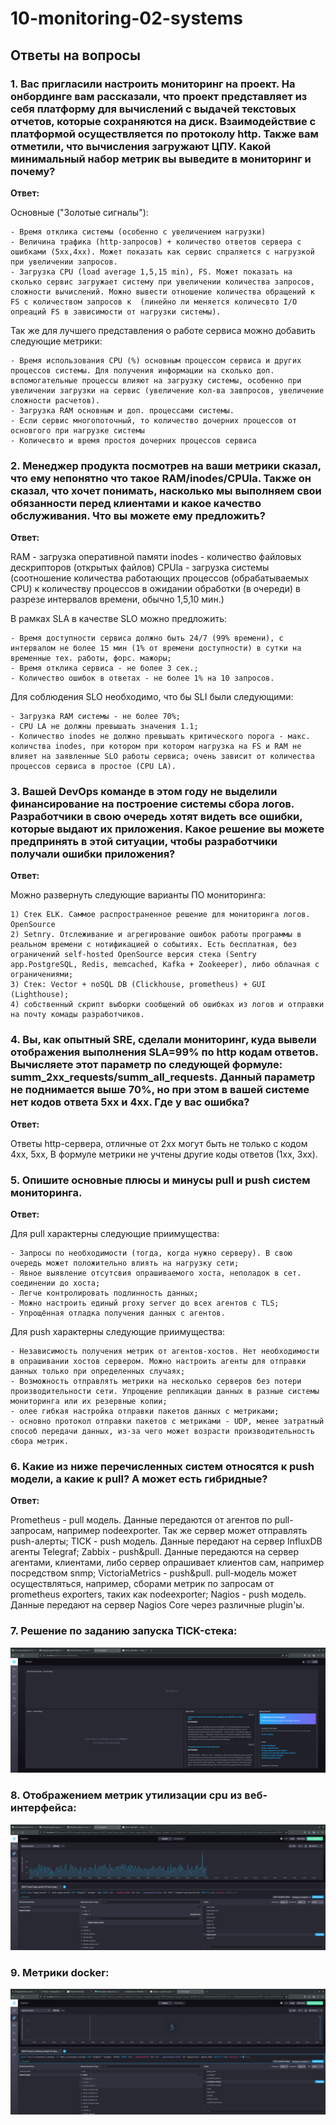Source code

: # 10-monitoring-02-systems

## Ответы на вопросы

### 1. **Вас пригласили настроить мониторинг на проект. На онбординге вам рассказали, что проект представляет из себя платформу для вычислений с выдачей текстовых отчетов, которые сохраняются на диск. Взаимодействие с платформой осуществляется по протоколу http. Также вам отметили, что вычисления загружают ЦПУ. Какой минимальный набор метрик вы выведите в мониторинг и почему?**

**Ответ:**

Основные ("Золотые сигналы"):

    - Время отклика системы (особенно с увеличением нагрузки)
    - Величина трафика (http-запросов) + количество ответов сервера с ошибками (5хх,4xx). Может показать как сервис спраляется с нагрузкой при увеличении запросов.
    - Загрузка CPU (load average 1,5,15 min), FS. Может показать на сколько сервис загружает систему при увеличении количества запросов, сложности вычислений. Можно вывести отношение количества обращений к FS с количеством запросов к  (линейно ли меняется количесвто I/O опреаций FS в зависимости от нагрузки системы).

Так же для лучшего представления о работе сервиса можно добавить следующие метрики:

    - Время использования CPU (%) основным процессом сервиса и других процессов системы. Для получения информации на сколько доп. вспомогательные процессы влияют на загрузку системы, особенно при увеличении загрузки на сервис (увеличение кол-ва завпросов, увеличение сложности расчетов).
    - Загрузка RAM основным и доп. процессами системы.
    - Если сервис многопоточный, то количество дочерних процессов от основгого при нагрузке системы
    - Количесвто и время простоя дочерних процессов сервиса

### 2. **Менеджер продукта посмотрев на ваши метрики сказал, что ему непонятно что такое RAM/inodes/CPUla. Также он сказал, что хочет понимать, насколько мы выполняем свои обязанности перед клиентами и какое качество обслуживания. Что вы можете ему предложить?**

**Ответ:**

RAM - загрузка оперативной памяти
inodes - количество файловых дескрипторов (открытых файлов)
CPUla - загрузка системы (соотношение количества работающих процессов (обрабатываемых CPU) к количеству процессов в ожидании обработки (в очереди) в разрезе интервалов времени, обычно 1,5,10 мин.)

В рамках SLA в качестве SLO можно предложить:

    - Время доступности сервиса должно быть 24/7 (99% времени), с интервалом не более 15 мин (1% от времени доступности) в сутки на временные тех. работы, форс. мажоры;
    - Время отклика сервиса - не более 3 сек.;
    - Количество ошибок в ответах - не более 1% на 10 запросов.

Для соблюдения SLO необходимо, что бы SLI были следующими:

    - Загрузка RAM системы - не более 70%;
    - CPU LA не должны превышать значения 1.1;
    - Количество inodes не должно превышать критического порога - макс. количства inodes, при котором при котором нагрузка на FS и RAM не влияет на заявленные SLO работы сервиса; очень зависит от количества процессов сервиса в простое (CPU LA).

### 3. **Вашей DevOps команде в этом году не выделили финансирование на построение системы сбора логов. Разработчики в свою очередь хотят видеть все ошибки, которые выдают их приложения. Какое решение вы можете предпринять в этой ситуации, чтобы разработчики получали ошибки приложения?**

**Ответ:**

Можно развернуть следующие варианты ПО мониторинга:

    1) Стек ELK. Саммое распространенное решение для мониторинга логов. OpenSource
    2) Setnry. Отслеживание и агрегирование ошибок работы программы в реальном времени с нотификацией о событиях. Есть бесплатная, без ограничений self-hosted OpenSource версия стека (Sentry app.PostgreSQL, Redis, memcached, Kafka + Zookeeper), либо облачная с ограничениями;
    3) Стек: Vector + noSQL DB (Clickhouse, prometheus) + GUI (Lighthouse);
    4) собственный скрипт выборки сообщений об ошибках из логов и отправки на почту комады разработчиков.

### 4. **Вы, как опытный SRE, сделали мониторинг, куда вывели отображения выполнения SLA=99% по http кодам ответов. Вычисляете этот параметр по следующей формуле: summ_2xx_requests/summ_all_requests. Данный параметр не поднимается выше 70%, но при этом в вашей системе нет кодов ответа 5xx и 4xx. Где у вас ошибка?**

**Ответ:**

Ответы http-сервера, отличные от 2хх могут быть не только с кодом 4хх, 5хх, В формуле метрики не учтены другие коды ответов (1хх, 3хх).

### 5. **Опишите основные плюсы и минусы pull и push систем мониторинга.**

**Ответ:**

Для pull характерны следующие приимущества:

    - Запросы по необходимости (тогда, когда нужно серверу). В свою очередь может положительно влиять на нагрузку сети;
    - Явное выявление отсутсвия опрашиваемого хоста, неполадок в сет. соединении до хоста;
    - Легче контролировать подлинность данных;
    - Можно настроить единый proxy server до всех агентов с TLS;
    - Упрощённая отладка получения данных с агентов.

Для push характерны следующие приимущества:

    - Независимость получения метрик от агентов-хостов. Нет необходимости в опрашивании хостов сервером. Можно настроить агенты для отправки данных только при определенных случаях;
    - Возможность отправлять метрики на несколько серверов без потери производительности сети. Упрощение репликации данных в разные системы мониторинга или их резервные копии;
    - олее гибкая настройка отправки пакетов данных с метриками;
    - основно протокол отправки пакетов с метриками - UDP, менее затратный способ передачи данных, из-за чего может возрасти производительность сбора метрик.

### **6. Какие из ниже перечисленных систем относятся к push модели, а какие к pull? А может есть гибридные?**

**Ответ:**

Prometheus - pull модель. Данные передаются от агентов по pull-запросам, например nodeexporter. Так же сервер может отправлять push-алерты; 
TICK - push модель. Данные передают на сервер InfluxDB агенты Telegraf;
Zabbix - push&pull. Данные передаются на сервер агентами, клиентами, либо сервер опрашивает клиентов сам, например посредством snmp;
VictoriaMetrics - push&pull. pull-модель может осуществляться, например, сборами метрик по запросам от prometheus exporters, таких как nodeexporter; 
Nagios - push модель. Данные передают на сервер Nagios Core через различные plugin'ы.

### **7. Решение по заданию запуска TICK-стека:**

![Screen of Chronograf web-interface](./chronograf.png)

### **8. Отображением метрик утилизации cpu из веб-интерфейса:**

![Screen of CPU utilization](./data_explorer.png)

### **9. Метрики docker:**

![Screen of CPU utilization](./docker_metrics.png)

---+---

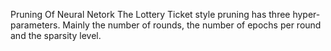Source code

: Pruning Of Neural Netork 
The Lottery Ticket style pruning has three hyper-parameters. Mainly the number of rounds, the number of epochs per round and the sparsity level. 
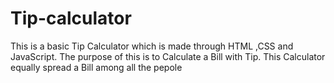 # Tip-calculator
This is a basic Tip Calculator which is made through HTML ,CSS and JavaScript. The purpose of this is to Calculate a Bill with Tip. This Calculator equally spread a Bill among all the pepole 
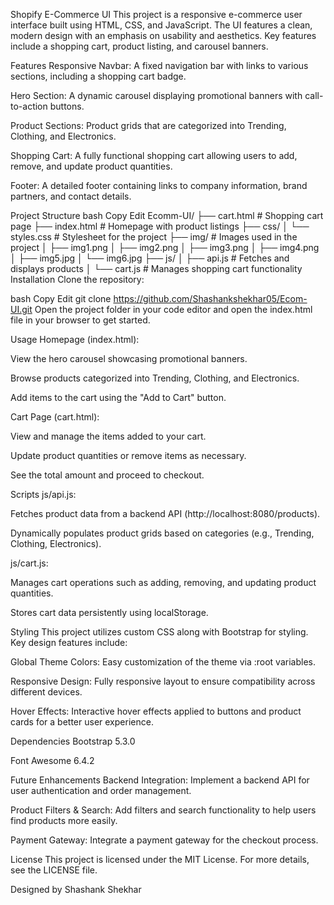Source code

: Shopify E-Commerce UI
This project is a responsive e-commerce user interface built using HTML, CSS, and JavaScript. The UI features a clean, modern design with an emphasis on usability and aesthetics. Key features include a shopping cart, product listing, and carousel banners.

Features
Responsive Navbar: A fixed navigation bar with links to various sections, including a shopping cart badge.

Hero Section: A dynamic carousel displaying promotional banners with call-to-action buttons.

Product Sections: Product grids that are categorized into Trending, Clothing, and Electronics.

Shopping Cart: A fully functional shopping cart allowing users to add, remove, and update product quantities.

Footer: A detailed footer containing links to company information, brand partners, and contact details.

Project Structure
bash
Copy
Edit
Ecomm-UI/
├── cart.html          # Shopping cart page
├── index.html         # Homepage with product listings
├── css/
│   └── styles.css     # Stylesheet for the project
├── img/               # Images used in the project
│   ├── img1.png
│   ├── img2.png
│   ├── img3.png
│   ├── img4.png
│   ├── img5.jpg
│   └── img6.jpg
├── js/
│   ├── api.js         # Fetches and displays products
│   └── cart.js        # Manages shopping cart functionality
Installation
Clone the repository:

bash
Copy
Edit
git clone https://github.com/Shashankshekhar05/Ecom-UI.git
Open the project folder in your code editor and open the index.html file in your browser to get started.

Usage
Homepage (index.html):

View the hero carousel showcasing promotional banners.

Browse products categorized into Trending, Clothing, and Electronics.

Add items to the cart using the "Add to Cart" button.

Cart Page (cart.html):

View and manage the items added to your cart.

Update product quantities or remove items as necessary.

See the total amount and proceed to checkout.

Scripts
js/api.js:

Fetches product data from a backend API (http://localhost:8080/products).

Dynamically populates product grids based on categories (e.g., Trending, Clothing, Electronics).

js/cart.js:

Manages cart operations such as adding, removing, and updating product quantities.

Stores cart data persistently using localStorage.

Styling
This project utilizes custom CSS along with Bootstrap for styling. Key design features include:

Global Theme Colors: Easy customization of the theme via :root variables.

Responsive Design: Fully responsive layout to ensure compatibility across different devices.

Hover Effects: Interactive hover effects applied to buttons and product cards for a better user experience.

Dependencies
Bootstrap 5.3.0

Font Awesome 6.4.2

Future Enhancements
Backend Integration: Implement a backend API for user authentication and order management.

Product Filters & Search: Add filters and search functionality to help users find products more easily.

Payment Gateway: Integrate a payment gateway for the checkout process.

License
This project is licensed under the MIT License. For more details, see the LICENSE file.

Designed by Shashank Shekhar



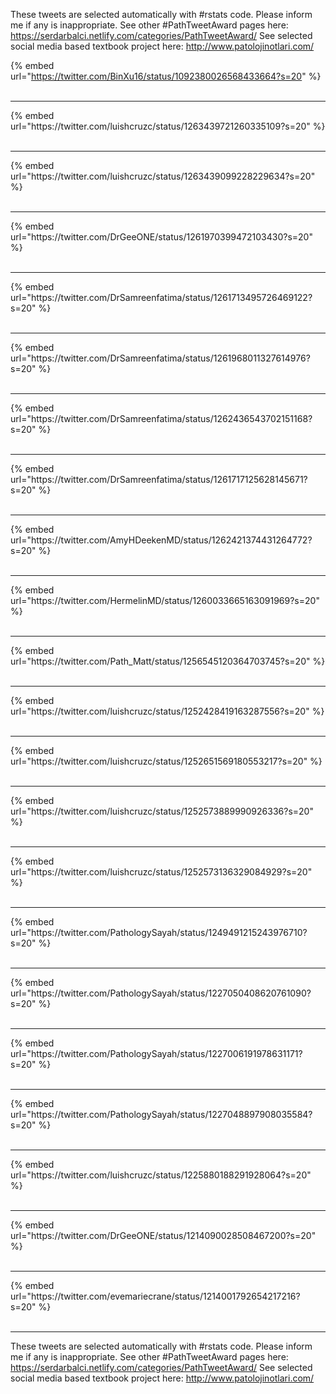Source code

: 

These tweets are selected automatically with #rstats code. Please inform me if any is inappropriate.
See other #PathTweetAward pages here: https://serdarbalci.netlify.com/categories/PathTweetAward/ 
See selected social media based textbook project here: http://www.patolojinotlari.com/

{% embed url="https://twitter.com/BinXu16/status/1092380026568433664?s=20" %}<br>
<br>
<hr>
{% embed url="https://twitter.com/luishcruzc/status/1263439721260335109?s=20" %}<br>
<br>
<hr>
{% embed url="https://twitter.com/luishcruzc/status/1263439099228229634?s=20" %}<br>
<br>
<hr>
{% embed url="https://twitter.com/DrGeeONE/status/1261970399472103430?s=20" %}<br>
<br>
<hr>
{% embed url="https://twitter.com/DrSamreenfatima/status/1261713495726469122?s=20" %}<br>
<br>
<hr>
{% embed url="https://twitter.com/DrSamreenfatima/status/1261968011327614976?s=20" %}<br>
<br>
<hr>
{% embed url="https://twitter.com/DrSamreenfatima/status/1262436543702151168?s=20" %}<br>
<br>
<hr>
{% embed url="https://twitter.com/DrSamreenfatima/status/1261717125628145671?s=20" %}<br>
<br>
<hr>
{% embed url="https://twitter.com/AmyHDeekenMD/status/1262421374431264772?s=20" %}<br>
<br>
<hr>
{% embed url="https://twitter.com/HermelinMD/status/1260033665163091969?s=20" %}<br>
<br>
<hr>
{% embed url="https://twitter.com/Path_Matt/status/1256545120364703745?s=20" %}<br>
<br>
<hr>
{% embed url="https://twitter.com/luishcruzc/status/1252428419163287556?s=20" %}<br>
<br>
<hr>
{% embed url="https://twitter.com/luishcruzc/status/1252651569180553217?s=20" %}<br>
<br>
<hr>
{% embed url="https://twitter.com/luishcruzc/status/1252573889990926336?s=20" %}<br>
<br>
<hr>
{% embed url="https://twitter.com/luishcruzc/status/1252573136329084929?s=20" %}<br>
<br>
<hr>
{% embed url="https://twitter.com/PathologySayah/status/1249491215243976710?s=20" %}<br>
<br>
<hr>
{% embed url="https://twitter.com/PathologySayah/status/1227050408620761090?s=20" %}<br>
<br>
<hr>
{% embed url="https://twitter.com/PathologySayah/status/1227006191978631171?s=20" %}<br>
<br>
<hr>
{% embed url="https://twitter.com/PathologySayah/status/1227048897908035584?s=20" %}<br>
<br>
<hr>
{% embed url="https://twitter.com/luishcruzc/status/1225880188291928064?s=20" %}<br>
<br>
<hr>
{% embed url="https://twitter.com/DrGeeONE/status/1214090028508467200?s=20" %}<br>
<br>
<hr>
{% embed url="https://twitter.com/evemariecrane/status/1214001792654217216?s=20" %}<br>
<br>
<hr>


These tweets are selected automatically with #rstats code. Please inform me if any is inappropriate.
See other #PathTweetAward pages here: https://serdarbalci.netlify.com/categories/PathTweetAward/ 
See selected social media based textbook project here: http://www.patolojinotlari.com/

---+---

### TASK GOAL
For the listing above, say how many lines hold the string "запросов". Give only that number.

### ANSWER BOX
3